### What is being asked
List all the lines in these records that hold "network".

Dataset records
****************************************

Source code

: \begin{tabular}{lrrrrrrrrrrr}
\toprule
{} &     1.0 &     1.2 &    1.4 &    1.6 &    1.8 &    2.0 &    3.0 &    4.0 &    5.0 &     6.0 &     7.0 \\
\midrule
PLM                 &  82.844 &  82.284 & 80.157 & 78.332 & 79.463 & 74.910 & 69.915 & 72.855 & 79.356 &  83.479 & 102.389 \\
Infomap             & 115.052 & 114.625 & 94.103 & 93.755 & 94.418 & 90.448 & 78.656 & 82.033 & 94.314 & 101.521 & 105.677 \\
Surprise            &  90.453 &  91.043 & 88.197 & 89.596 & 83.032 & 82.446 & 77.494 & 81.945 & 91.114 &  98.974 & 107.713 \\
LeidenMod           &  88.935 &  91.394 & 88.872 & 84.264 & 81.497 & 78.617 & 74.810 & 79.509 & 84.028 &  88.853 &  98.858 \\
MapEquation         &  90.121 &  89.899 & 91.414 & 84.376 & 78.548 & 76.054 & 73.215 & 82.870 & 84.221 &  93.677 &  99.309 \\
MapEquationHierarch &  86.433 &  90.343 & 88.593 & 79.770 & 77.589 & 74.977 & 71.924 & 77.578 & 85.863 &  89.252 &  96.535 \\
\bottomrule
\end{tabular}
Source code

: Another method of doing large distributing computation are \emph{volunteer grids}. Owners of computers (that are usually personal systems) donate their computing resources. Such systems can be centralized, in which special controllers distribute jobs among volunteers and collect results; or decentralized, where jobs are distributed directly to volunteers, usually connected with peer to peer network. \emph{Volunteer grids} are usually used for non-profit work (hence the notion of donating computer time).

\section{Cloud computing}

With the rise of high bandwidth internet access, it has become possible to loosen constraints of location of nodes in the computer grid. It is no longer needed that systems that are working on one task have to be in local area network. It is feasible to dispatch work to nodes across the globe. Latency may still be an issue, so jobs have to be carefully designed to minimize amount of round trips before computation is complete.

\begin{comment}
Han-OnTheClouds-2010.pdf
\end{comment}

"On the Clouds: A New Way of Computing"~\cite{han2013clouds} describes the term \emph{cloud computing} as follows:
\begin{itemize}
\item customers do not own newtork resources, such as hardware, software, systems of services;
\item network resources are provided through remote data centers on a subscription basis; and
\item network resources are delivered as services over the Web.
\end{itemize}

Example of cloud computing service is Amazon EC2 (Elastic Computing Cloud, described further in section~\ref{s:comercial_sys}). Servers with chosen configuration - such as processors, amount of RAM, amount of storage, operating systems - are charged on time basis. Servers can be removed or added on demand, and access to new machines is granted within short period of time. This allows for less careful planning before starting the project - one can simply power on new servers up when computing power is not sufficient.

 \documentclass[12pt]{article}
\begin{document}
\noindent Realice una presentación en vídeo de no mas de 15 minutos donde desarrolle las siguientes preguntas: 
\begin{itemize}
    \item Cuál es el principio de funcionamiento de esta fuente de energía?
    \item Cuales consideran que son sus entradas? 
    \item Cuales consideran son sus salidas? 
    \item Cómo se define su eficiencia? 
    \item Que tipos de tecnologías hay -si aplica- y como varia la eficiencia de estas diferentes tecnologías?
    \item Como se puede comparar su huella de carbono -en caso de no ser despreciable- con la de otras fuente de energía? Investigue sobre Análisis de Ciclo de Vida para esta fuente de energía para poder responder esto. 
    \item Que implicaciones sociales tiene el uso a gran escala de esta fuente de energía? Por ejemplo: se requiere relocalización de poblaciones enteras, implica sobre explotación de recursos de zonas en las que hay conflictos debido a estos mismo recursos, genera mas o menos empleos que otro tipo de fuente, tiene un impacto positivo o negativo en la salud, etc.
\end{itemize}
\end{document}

****************************************

### Your response
: Another method of doing large distributing computation are \emph{volunteer grids}. Owners of computers (that are usually personal systems) donate their computing resources. Such systems can be centralized, in which special controllers distribute jobs among volunteers and collect results; or decentralized, where jobs are distributed directly to volunteers, usually connected with peer to peer network. \emph{Volunteer grids} are usually used for non-profit work (hence the notion of donating computer time).
With the rise of high bandwidth internet access, it has become possible to loosen constraints of location of nodes in the computer grid. It is no longer needed that systems that are working on one task have to be in local area network. It is feasible to dispatch work to nodes across the globe. Latency may still be an issue, so jobs have to be carefully designed to minimize amount of round trips before computation is complete.
\item network resources are provided through remote data centers on a subscription basis; and
\item network resources are delivered as services over the Web.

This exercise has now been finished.